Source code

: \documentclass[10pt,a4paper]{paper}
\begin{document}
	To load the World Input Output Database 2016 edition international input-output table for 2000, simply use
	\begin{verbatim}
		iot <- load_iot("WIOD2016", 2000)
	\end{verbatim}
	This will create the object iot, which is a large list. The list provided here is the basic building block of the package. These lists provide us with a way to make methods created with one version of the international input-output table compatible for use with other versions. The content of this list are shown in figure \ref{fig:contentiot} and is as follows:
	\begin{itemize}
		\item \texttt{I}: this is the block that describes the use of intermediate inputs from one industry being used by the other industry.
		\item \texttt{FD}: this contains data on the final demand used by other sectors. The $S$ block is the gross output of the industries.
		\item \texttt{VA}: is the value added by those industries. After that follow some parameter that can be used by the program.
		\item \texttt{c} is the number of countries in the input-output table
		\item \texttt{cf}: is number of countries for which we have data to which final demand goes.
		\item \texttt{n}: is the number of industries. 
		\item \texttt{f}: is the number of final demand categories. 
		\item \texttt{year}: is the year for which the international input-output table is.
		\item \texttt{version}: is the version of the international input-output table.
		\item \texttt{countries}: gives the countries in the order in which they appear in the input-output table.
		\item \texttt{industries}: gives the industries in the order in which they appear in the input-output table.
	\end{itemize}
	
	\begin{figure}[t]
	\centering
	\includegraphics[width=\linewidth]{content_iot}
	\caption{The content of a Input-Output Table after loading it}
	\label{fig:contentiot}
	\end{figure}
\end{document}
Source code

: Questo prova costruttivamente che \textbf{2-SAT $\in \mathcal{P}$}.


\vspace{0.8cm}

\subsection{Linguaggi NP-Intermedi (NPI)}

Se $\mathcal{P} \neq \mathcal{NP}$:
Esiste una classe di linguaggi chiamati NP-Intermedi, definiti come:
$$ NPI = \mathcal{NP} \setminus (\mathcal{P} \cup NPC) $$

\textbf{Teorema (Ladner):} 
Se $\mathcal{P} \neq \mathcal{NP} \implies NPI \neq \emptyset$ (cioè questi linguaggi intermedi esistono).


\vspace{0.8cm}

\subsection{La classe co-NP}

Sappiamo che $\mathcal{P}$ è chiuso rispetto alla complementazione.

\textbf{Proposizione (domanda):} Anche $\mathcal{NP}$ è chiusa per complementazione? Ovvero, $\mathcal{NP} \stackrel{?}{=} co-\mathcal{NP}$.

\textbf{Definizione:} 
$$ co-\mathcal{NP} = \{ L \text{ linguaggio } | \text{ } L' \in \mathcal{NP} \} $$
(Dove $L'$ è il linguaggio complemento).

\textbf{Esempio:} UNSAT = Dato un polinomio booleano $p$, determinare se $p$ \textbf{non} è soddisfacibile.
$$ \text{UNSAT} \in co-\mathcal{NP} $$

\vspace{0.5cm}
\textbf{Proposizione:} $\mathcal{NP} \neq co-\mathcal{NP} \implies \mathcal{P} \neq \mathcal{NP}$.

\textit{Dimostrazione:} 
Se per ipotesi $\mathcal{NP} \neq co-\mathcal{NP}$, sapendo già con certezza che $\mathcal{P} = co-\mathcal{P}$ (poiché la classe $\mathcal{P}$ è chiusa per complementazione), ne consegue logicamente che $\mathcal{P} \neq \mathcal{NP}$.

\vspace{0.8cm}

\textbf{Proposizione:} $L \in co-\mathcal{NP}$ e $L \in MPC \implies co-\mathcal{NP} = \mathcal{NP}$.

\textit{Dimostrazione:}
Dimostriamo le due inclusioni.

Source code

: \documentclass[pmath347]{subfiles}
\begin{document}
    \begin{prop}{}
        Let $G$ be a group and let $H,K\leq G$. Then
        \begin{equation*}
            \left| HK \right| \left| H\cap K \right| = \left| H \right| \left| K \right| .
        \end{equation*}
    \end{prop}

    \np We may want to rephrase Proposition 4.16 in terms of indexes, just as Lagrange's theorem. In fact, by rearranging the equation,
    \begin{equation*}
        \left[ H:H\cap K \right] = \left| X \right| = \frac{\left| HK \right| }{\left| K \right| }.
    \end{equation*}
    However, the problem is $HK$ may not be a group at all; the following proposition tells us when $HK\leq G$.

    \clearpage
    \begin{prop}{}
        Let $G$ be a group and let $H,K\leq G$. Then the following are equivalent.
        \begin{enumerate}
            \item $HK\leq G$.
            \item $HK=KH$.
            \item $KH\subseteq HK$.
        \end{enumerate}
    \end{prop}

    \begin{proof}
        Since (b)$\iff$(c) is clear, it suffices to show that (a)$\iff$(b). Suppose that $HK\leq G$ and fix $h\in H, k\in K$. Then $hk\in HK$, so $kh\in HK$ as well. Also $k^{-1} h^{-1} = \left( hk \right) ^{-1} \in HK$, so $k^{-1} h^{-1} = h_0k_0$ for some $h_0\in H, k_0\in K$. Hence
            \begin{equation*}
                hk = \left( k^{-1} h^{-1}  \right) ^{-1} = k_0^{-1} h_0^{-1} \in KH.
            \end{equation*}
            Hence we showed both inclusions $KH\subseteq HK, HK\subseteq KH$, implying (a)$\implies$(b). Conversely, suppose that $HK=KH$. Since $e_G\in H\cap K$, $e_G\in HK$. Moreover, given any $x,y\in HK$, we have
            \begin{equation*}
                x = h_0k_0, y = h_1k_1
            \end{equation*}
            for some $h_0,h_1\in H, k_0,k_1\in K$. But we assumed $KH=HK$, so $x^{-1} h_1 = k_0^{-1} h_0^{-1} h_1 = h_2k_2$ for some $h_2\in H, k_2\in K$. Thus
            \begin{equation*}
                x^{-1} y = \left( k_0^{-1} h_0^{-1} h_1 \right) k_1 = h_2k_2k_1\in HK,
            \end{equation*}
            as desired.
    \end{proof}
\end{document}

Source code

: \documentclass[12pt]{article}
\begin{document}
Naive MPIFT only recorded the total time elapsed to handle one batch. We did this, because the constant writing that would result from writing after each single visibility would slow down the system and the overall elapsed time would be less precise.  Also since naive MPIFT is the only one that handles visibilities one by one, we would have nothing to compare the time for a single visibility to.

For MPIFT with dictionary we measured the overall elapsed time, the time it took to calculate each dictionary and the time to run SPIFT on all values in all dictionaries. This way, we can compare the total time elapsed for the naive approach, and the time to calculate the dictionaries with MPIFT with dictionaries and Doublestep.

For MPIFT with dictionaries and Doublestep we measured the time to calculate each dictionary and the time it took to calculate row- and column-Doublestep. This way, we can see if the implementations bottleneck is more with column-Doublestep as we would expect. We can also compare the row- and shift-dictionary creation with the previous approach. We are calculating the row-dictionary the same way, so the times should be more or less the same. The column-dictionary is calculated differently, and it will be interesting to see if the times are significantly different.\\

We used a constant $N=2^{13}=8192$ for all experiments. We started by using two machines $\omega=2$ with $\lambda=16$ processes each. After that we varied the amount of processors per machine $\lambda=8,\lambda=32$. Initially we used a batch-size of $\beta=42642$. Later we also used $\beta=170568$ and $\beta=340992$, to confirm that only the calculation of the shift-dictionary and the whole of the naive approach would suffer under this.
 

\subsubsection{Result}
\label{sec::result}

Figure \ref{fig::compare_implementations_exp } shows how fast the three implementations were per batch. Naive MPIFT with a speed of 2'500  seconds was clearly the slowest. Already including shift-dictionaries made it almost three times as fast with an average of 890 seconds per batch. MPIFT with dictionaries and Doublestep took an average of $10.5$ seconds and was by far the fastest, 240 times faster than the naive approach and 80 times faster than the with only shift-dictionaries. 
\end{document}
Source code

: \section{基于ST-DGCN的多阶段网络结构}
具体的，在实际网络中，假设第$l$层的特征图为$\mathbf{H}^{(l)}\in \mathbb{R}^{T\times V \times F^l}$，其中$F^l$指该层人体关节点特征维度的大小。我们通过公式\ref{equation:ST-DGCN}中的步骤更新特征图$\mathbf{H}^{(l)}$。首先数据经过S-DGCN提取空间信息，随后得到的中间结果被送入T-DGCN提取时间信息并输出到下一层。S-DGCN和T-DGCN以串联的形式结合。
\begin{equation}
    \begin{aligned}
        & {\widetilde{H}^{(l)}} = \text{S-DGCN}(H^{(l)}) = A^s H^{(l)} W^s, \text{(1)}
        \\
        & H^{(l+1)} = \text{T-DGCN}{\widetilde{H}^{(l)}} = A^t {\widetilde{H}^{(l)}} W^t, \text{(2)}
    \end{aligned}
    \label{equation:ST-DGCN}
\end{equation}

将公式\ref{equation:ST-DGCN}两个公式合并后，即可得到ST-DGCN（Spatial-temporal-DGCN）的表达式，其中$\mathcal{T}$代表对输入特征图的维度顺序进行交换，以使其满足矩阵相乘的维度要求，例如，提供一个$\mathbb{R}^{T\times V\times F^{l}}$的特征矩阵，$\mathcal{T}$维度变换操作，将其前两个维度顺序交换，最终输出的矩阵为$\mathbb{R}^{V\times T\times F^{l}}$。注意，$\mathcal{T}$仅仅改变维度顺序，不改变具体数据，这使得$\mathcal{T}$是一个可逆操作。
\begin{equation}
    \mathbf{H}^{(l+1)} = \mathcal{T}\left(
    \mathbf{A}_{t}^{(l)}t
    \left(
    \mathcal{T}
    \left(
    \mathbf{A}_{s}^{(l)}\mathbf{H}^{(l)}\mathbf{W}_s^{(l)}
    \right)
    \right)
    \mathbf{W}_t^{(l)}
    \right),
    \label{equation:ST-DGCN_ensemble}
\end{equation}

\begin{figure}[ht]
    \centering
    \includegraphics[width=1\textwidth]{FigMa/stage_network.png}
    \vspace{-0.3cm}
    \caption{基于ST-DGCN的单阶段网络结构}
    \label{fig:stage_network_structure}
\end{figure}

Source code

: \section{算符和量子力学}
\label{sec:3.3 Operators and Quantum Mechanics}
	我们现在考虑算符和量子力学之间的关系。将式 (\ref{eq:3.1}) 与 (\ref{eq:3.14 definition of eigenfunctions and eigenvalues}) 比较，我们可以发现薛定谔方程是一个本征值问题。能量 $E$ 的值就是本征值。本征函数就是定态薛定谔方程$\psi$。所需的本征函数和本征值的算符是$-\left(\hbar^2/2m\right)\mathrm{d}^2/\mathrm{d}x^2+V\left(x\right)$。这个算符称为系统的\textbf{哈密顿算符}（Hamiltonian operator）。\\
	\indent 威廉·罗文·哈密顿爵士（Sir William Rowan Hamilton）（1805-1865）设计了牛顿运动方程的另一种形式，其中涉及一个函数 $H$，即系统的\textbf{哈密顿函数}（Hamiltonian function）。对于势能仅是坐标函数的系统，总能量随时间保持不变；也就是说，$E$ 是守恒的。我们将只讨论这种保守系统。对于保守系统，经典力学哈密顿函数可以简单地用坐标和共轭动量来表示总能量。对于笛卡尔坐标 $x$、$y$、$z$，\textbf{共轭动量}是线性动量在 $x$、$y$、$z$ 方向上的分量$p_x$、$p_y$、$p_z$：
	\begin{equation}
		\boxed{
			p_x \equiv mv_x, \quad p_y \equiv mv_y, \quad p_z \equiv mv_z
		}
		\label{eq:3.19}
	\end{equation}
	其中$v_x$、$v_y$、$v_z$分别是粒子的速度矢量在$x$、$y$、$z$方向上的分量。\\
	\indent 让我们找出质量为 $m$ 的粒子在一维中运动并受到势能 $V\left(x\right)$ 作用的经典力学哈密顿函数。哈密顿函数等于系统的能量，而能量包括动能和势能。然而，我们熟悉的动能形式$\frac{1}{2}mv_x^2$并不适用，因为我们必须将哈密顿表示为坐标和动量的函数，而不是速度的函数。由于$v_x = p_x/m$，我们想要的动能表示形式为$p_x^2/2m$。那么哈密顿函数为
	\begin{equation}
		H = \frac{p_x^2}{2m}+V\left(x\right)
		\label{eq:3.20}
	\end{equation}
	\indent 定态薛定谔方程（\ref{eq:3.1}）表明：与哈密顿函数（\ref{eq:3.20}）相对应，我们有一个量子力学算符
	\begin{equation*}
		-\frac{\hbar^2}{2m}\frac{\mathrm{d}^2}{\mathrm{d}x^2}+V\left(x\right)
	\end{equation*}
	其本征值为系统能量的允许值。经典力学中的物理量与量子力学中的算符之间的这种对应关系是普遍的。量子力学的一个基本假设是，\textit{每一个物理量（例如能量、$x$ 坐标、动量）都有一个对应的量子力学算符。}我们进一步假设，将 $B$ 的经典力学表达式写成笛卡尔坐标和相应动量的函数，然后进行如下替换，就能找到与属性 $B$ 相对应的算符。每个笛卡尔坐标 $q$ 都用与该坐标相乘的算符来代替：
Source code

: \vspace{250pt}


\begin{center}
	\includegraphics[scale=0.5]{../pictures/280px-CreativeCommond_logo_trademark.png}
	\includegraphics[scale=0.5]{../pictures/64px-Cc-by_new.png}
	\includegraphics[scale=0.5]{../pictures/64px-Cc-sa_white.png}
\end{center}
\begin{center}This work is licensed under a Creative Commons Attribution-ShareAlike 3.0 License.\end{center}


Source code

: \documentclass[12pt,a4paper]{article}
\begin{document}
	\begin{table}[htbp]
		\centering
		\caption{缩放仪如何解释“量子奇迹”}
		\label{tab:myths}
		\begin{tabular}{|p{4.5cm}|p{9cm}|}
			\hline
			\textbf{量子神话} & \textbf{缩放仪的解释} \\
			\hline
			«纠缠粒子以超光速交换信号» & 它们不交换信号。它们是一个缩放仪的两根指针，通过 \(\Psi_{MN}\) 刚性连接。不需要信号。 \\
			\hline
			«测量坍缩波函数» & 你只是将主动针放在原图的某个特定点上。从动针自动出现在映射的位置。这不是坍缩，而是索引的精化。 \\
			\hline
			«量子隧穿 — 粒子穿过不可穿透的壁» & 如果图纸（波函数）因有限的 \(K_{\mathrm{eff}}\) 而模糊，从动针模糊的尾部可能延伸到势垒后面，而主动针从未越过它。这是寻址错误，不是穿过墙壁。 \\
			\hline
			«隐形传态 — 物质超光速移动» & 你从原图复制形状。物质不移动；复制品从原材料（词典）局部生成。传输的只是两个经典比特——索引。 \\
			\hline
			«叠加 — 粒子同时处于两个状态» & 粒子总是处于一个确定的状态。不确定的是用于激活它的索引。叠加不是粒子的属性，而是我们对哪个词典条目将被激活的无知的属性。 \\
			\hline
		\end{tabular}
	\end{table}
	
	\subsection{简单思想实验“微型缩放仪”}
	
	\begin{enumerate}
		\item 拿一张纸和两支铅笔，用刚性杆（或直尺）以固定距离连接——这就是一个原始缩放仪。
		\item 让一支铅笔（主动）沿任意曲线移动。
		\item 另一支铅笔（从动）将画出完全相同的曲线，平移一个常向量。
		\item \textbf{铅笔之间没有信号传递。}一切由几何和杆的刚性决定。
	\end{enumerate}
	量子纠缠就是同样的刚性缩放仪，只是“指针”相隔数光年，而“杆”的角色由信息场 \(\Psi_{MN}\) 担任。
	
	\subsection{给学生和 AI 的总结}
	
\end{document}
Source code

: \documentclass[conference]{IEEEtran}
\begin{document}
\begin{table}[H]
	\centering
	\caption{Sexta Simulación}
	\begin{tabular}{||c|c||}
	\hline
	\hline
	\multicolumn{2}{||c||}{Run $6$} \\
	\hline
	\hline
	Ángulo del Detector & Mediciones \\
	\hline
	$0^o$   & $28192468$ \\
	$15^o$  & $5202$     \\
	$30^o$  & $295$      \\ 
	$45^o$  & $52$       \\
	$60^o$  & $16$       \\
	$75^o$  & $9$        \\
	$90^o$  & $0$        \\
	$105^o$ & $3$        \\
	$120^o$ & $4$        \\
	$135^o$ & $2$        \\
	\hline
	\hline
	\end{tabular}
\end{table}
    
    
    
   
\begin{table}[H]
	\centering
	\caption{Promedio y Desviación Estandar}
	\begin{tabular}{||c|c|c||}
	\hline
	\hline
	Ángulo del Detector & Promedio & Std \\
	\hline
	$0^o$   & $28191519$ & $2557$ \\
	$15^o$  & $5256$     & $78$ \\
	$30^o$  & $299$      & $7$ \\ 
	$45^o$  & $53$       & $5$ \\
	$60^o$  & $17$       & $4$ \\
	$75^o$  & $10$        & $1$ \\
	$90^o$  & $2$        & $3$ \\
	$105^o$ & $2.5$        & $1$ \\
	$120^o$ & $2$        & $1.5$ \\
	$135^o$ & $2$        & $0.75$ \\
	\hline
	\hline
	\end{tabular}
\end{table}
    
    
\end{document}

Your task >>
Only the lines containing the word "Ángulo" should be returned from the data above.

Response to this task >>
	Ángulo del Detector & Mediciones \\
	Ángulo del Detector & Promedio & Std \\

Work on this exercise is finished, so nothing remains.